[Start of Attachment]

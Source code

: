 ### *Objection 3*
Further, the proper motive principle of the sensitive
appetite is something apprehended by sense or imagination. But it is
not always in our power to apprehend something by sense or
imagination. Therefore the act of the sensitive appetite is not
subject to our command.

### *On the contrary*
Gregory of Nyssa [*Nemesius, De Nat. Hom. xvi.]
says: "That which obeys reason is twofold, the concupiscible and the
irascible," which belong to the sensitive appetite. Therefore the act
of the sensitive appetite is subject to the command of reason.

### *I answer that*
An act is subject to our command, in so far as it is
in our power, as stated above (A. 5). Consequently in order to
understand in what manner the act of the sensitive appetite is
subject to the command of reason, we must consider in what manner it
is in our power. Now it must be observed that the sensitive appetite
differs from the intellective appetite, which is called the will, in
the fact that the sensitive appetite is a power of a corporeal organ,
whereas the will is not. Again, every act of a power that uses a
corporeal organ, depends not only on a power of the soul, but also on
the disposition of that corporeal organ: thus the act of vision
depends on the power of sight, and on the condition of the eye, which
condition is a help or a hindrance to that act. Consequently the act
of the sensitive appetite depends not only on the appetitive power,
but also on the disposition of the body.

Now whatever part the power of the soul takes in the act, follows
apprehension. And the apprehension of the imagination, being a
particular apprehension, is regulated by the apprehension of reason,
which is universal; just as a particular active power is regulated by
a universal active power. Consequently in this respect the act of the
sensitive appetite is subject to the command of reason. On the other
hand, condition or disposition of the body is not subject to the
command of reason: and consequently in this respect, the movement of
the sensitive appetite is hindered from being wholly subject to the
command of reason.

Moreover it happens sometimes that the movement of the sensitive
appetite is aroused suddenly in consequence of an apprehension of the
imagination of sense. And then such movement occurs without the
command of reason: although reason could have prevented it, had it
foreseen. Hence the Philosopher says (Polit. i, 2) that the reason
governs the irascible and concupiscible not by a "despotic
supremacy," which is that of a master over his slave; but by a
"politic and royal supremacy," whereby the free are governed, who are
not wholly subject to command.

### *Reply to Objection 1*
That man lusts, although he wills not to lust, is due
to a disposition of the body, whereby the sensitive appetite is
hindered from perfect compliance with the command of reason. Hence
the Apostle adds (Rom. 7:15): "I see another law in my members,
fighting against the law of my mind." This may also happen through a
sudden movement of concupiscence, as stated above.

[End of Attachment]

# [Task]
What are the exact lines from the beginning of the material through the line containing "of the sensitive appetite is subject"? Write out those lines alone.

# [Response area]
Source code

: ### *Objection 3*
Further, the proper motive principle of the sensitive
appetite is something apprehended by sense or imagination. But it is
not always in our power to apprehend something by sense or
imagination. Therefore the act of the sensitive appetite is not
subject to our command.

### *On the contrary*
Gregory of Nyssa [*Nemesius, De Nat. Hom. xvi.]
says: "That which obeys reason is twofold, the concupiscible and the
irascible," which belong to the sensitive appetite. Therefore the act
of the sensitive appetite is subject to the command of reason.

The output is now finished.